> _Assignment_
I'd like every record given again exactly, please.

> _Supplied material_
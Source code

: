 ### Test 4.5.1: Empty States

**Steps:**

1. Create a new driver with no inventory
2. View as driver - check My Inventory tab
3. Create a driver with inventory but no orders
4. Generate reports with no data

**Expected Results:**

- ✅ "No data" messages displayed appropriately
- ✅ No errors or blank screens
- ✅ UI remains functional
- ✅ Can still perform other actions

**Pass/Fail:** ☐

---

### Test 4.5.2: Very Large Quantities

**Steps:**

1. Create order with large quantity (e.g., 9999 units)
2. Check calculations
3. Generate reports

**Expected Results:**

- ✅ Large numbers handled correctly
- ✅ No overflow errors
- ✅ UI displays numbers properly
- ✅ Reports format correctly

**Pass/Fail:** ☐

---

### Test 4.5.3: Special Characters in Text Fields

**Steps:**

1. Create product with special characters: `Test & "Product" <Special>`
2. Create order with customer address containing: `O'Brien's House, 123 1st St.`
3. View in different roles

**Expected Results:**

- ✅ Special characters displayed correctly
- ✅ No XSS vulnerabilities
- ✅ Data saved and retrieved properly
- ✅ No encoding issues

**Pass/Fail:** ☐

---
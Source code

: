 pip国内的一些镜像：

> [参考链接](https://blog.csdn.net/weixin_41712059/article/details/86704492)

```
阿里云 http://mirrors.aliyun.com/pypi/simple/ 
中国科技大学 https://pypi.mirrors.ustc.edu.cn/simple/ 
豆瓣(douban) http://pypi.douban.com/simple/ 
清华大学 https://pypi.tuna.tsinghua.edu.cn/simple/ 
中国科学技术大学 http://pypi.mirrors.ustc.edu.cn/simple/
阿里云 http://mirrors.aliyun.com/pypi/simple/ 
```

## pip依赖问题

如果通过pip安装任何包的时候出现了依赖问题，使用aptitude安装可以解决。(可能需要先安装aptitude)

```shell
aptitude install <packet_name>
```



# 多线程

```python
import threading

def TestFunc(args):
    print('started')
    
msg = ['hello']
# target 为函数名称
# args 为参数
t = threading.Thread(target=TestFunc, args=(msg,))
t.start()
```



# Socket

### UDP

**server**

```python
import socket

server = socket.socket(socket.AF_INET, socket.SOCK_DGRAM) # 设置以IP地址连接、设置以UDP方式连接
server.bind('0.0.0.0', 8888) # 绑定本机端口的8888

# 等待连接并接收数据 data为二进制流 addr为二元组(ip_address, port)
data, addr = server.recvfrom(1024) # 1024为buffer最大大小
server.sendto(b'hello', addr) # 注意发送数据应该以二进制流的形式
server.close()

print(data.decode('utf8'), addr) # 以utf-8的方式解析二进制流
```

> _Exercise solution_
Source code

: ### Test 4.5.1: Empty States

**Steps:**

1. Create a new driver with no inventory
2. View as driver - check My Inventory tab
3. Create a driver with inventory but no orders
4. Generate reports with no data

**Expected Results:**

- ✅ "No data" messages displayed appropriately
- ✅ No errors or blank screens
- ✅ UI remains functional
- ✅ Can still perform other actions

**Pass/Fail:** ☐

---

### Test 4.5.2: Very Large Quantities

**Steps:**

1. Create order with large quantity (e.g., 9999 units)
2. Check calculations
3. Generate reports

**Expected Results:**

- ✅ Large numbers handled correctly
- ✅ No overflow errors
- ✅ UI displays numbers properly
- ✅ Reports format correctly

**Pass/Fail:** ☐

---

### Test 4.5.3: Special Characters in Text Fields

**Steps:**

1. Create product with special characters: `Test & "Product" <Special>`
2. Create order with customer address containing: `O'Brien's House, 123 1st St.`
3. View in different roles

**Expected Results:**

- ✅ Special characters displayed correctly
- ✅ No XSS vulnerabilities
- ✅ Data saved and retrieved properly
- ✅ No encoding issues

**Pass/Fail:** ☐

---
Source code

: pip国内的一些镜像：

> [参考链接](https://blog.csdn.net/weixin_41712059/article/details/86704492)

```
阿里云 http://mirrors.aliyun.com/pypi/simple/ 
中国科技大学 https://pypi.mirrors.ustc.edu.cn/simple/ 
豆瓣(douban) http://pypi.douban.com/simple/ 
清华大学 https://pypi.tuna.tsinghua.edu.cn/simple/ 
中国科学技术大学 http://pypi.mirrors.ustc.edu.cn/simple/
阿里云 http://mirrors.aliyun.com/pypi/simple/ 
```

## pip依赖问题

如果通过pip安装任何包的时候出现了依赖问题，使用aptitude安装可以解决。(可能需要先安装aptitude)

```shell
aptitude install <packet_name>
```



# 多线程

```python
import threading

def TestFunc(args):
    print('started')
    
msg = ['hello']
# target 为函数名称
# args 为参数
t = threading.Thread(target=TestFunc, args=(msg,))
t.start()
```



# Socket

### UDP

**server**

```python
import socket

server = socket.socket(socket.AF_INET, socket.SOCK_DGRAM) # 设置以IP地址连接、设置以UDP方式连接
server.bind('0.0.0.0', 8888) # 绑定本机端口的8888

# 等待连接并接收数据 data为二进制流 addr为二元组(ip_address, port)
data, addr = server.recvfrom(1024) # 1024为buffer最大大小
server.sendto(b'hello', addr) # 注意发送数据应该以二进制流的形式
server.close()

print(data.decode('utf8'), addr) # 以utf-8的方式解析二进制流
```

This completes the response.